Director for the BDAU interviews the founder of the Open Data Science Conference in London

By Joshua Symons, Policy Fellow, Big Data & Analytical Unit, Centre for Health Policy  

open-data-confOn the 8th and 9th October, I had the opportunity to attend the Open Data Science Conference in London. In addition to the United Kingdom, the ODSC also occurs on both the East and West Coast of the US, as well as Tokyo. The 2-day conference had an array of speakers presenting problems and solutions they have worked on as data scientists. It was an opportunity to meet some of the leaders in the field of data science such as Gael Varoquaux. Gael is a core contributor to the popular Python machine learning resource scikit-learn and he spoke about the new and existing features of this package which help ensure rapid development in data science.

Aside from the technical speakers there were also interesting talks about how to turn ideas into reality. One such talk was given by Michael Margolis, the CEO of Get Storied, a company which specializes in helping company leaders and corporate teams in presenting their stories to deliver maximum impact. His keynote quote by Ben Horowitz stuck with me, “A company without a story is usually a company without a strategy”. Michael directly works with Google, Facebook and other industry leaders in presenting their visions as stories that involve the audience and draw them into those visions.

One of the other talks that really captured my attention was by Ian Osvald who co-authored High Performance Python. Ian spoke about how his wife and he set out on the quest to identify the source of her frequent sneezing. Together they wrote an IOS app to help collect and analyse the data surrounding her sneezing (up to 26 times a day). They used this data to inform themselves about whether or not the medications that she was prescribed were actually helping to alleviate the symptoms. This journey for answers, from identifying the problem to finding a solution, seemed to me to embody the ethos of a data scientist.

I also had the opportunity to sit with Sheamus McGovern, who is the chair and founder of the ODSC, and ask him a few questions. Sheamus and I share a similar background in finance and so I was very keen to find out what brought him to start this conference. Below is a transcript of our discussion. 

First off, I have to say, this is a great conference, some amazing speakers and fascinating topics. I’ve been particularly struck by the amount of discussion around code and data re-use. Just to get an idea, what gets you really excited about Open Data and its application in science?

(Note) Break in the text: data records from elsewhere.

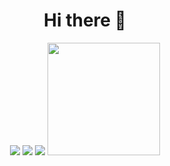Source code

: <h1 align="center">Hi there 👋</h1>

<p align="center">  
<a href="https://linkedin.com/in/ahmadsa0402"><img src="https://img.shields.io/badge/-Ahmad%20Saifurrohman-0077B5?style=flat&logo=Linkedin&logoColor=white"/></a>
<a href="mailto:ahmad.saifurrohman03@gmail.com"><img src="https://img.shields.io/badge/-ahmad.saifurrohman03@gmail.com-D14836?style=flat&logo=Gmail&logoColor=white"/></a>
<a href="https://instagram.com/ahmad_saifur"><img src="https://img.shields.io/badge/-@ahmad_saifur-E4405F?style=flat&logo=Instagram&logoColor=white"/></a>

<!--
<a href="https://ahmadsa.myid"><img src="https://img.shields.io/badge/-ahmadsa.myid-3423A6?style=flat&logo=Google-Chrome&logoColor=white"/></a>
<a href="https://facebook.com/AVS1508"><img src="https://img.shields.io/badge/-@AVS1508-1877F2?style=flat&logo=Facebook&logoColor=white"/></a>
<a href="https://www.pinterest.ca/AVS1508"><img src="https://img.shields.io/badge/-@AVS1508-BD081C?style=flat&logo=Pinterest&logoColor=white"/></a>
<a href="https://www.behance.net/AVS1508"><img src="https://img.shields.io/badge/-@AVS1508-1769FF?style=flat&logo=Behance&logoColor=white"/></a>
</p>
-->
<!--
**AhmadSaifurrohman/AhmadSaifurrohman** is a ✨ _special_ ✨ repository because its `README.md` (this file) appears on your GitHub profile.


Here are some ideas to get you started:

- 🔭 I’m currently working on ...
- 🌱 I’m currently learning ...
- 👯 I’m looking to collaborate on ...
- 🤔 I’m looking for help with ...
- 💬 Ask me about ...
- 📫 How to reach me: ...
- 😄 Pronouns: ...
- ⚡ Fun fact: ...
-->
<a href="https://github.com/AhmadSaifurrohman">
  <img height="180em" src="https://github-readme-stats-eight-theta.vercel.app/api?username=AhmadSaifurrohman&show_icons=true&theme=dark&include_all_commits=true&count_private=true&bg_color=0D1117"/>
<!--  
  <img height="180em" src="https://github-readme-stats-eight-theta.vercel.app/api/top-langs/?username=AhmadSaifurrohman&layout=compact&langs_count=8&theme=dark&bg_color=0D1117"/>
-->
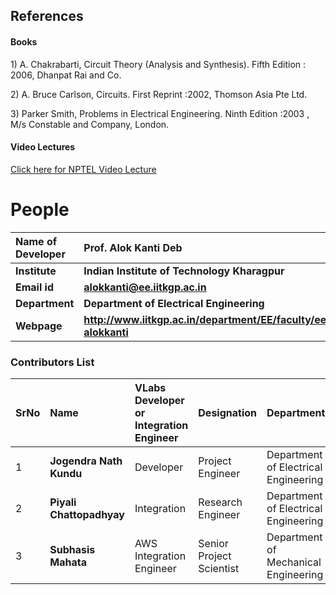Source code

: ## References
#### Books
<p>1) A. Chakrabarti, Circuit Theory (Analysis and Synthesis). Fifth Edition : 2006, Dhanpat Rai and Co.</p>
<p>2) A. Bruce Carlson, Circuits. First Reprint :2002, Thomson Asia Pte Ltd.</p>
<p>3) Parker Smith, Problems in Electrical Engineering. Ninth Edition :2003 , M/s Constable and Company, London.</p>

#### Video Lectures
<p><a href="http://nptel.ac.in/courses/117106108/77" target="_blank">Click here for NPTEL Video Lecture</a></p>

# People

<b>Name of Developer | <b> **Prof. Alok Kanti Deb**
:--|:--|
<b> Institute | <b>  **Indian Institute of Technology Kharagpur**
<b> Email id|     <b>  **alokkanti@ee.iitkgp.ac.in**
<b> Department |  **Department of Electrical Engineering**
<b>Webpage| <b> http://www.iitkgp.ac.in/department/EE/faculty/ee-alokkanti

### Contributors List

SrNo | Name | VLabs Developer or Integration Engineer | Designation | Department| Institute
:--|:--|:--|:--|:--|:--|
1 | **Jogendra Nath Kundu** | Developer | Project Engineer | Department of Electrical Engineering | IIT Kharagpur |
2 | **Piyali Chattopadhyay** |  Integration | Research Engineer | Department of Electrical Engineering | IIT Kharagpur |
3 | **Subhasis Mahata** |  AWS Integration Engineer  | Senior Project Scientist | Department of Mechanical Engineering | IIT Kharagpur |
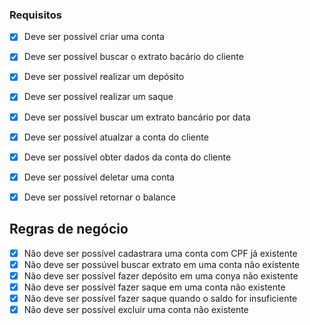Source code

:### Requisitos

- [x] Deve ser possível criar uma conta 
- [x] Deve ser possível buscar o extrato bacário do cliente
- [x] Deve ser possível realizar um depósito
- [x] Deve ser possível realizar um saque 
- [x] Deve ser possível buscar um extrato bancário por data 
- [x] Deve ser possível atualzar a conta do cliente 
- [x] Deve ser possível obter dados da conta do cliente 
- [x] Deve ser possível deletar uma conta 
- [x] Deve ser possível retornar o balance



## Regras de negócio

- [x] Não deve ser possível cadastrara uma conta com CPF  já existente
- [x] Não deve ser possúvel buscar extrato em uma conta não existente
- [x] Não deve ser possível fazer depósito em uma conya não existente
- [x] Não deve ser possível fazer saque em uma conta não existente
- [x] Não deve ser possível fazer saque quando o saldo for insuficiente
- [x] Não deve ser possível excluir uma conta não existente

The whole inspiration behind the Open Data Science Conference really came out of meetup. I had been going to conferences, mostly professional and some academic, and when I attended my first meetup I was blown away on a number of fronts. First of all, the quality of the talks and even more so than that was the quality of the audience. I thought wow, this is a phenomenon. Coming from a closed environment like finance, to an environment where people are willing to put a lot of their time into openly sharing ideas; the selflessness of that really inspired me. I wanted to build a user conference around open data science and to me that really means the open exchange of ideas, among all backgrounds and professions.

From what I’ve experienced so far, the focus here seems to be around technical solutions for data processing, which is great, but I think you’ll agree there’s also a massive challenge in rapidly obtaining quality open data. What do you see as the greatest challenge with Open Data Science?

I’d say the greatest challenge is regulatory. The legislation is all over the map in both the US and the UK. So there are challenges from both sides – how do we get access to more data and what forms does it take. In regards to personal data it’s really tricky, there’s a conflict between wanting to share useful data and still retaining privacy. It’s difficult to share data from many aspects, data cleanliness, ownership, provenance, licensing, so like anything in data science, data wrangling is a huge challenge. Collaborative efforts can be a challenge here as well, say by sharing models and data where you might have one but not the other and both have associated IP [intellectual property].

You’re probably well aware that there is a movement within the UK Government to move towards more open data and open standards. Do you see a role for the ODSC in calling on governments and industry leaders in producing more open data?

Absolutely. Undoubtedly we need more people who understand the language of data science. Open datasets are the catalyst for innovation because they also allow for dissemination of domain specific knowledge, it’s more than just data. Democratizing data science is one of the primary goals of the ODSC.

Thank you very much for your time and thank you for the ODSC. What do we have to look forward to for the future of the ODSC?

We are continuing to expand the conferences and also our meetups, hackathons and code sprints. We aim to continue to make data science more accessible to more people. The ODSC is always looking to help facilitate local communities and help enable them to expand.